Не без определенных трений и глухих упреков удалось Ицику разместить немало беженцев в еврейских квартирах нашего дома. Сам он, подавая пример, брал на ночлег большее количество, одновременно человек с двадцать. Я лично видел, как на кухне Ребешев укладывались спать в тесноте, прямо на полу, человек десять. А еще больше спало в двух комнатах Ребешев на всех возможных свободных местах. Еврейские беженцы постепенно менялись: одни уходили, другие приходили, однако немалое их количество ежедневно оставалось в нашем доме на ночлег.

Так продолжалось какое-то время, до определенной ночи, когда внезапно дом задрожал от топота множества сапог, шума и криков. На всех этажах одновременно захлопали, заскрипели двери. В эту ночь во Львове органы НКВД и милиция провели облаву на непрописанных беженцев. Тех, кто не имел прописки и работы, уводили для депортации на Урал, на тамошние заводы. НКВД начал уже свою черную работу — вывозить из Западной Украины неугодных людей. В основном след депортированных потерялся в российских снежных пустынях. Львовяне стали наглядно постигать давно известную в России государственную истину, что ворота в Сибирь для всех широко и постоянно открыты. Тогда, к слову, выяснилось, что во время полицейской облавы в городе, в отличие от деревни, практически негде спрятаться. В городе нет ни леса, ни кустарников, ни ложбин, словом, такого природного места, где человек, словно зверь, может найти убежище.

В лексикон львовян вошло новое слово — вывоз («вывузка»). Именно слово «вывоз» набирало таинственно-страшную силу. За ним прятался один из самых страшных методов московско-большевистского террора. Выселению подлежали все нежелательные для Москвы категории населения без ограничения возраста и пола. С тех пор в душах до сих пор непокорных официальным властям львовян родилось чувство бессилия и унижения перед организованным террором тоталитарного государства.

На следующий день я услышал, как Ицик с болью говорил Гельце Валах: «Знаешь, это не та власть, за которую она себя выдает». По данным современных исследователей, на протяжении 1940 года и первых месяцев 1941 из Западной Украины принудительно было депортировано на восток 64 583 евреев-беженцев. Скоро по городу поползли слухи, что скоро не только беженцев, но и зажиточных людей, так называемых буржуев, будут вывозить в Сибирь. Домовладелец нашего дома, «буржуйка» Веста Вайсман жаловалась моей матери, что она теперь потеряла покой, стала плохо спать от страха быть вывезенной. Впрочем, тогда много львовян потеряло покой, потому что кампания выселений и арестов нарастала. С тех пор город охватил ужас, потому что никто, действительно никто не был уверен, что в ближайшую ночь не придет и его очередь. Первоначальная оценка советского режима как власти аморфной, хаотической, примитивного беспорядка, постепенно менялась. Оказалось, за показными наивными, трескучими, псевдогуманными лозунгами маскировалась в совершенстве организованная, невиданная в истории политическая система человеконенавистнической тирании.

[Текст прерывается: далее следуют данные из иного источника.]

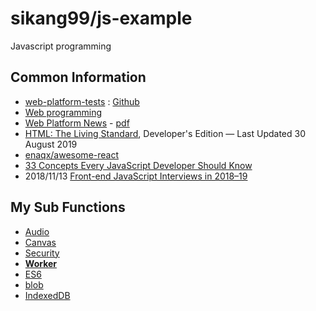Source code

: # sikang99/js-example

Javascript programming

## Common Information
- [web-platform-tests](https://web-platform-tests.org/) : [Github](https://github.com/web-platform-tests)
- [Web programming](http://mihai.sucan.ro/coding/)
- [Web Platform News](https://webplatform.news/issues) - [pdf](https://webplatform.news/media/offsite.pdf)
- [HTML: The Living Standard](https://html.spec.whatwg.org/dev/), Developer's Edition — Last Updated 30 August 2019
- [enaqx/awesome-react](https://github.com/enaqx/awesome-react)
- [33 Concepts Every JavaScript Developer Should Know](https://github.com/leonardomso/33-js-concepts)
- 2018/11/13 [Front-end JavaScript Interviews in 2018–19](https://blog.webf.zone/front-end-javascript-interviews-in-2018-19-e17b0b10514)


## My Sub Functions
- [Audio](audio/README.md)
- [Canvas](canvas/README.md)
- [Security](security/README.md)
- [**Worker**](worker/README.md)
- [ES6](es6/README.md)
- [blob](blob/README.md)
- [IndexedDB](idb/README.md)

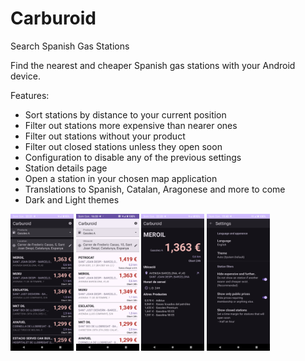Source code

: # Carburoid

Search Spanish Gas Stations

Find the nearest and cheaper Spanish gas stations with your Android device.

Features:

- Sort stations by distance to your current position
- Filter out stations more expensive than nearer ones
- Filter out stations without your product
- Filter out closed stations unless they open soon
- Configuration to disable any of the previous settings
- Station details page
- Open a station in your chosen map application
- Translations to Spanish, Catalan, Aragonese and more to come
- Dark and Light themes

<img width="20%" alt="Gas station list (dark theme)" src="media/01-gas-station-list-dark.png" />
<img width="20%" alt="Gas station list (light theme)" src="media/02-gas-station-list-light.png" />
<img width="20%" alt="Gas station details" src="media/03-gas-station-detail.png" />
<img width="20%" alt="Settings" src="media/04-settings.png" />

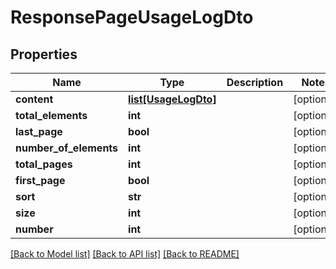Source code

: # ResponsePageUsageLogDto

## Properties
Name | Type | Description | Notes
------------ | ------------- | ------------- | -------------
**content** | [**list[UsageLogDto]**](UsageLogDto.md) |  | [optional] 
**total_elements** | **int** |  | [optional] 
**last_page** | **bool** |  | [optional] 
**number_of_elements** | **int** |  | [optional] 
**total_pages** | **int** |  | [optional] 
**first_page** | **bool** |  | [optional] 
**sort** | **str** |  | [optional] 
**size** | **int** |  | [optional] 
**number** | **int** |  | [optional] 

[[Back to Model list]](../README.md#documentation-for-models) [[Back to API list]](../README.md#documentation-for-api-endpoints) [[Back to README]](../README.md)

За несколько месяцев 1939–1940 годов был уничтожен формировавшийся веками европейский экономический уклад жизни Львова и вообще Галиции.

В спешке было проведена национализация всех промышленных предприятий, банков, транспорта, торговых учреждений, кооперативов, многоквартирных домов. С пропагандистским лозунгом была конфискована помещичья и церковная земля — будто бы для раздачи крестьянам. Однако галичане уже знали драматическое развитие сценария: вскоре у хлеборобов отберут и их землю и загонят в колхозное ярмо.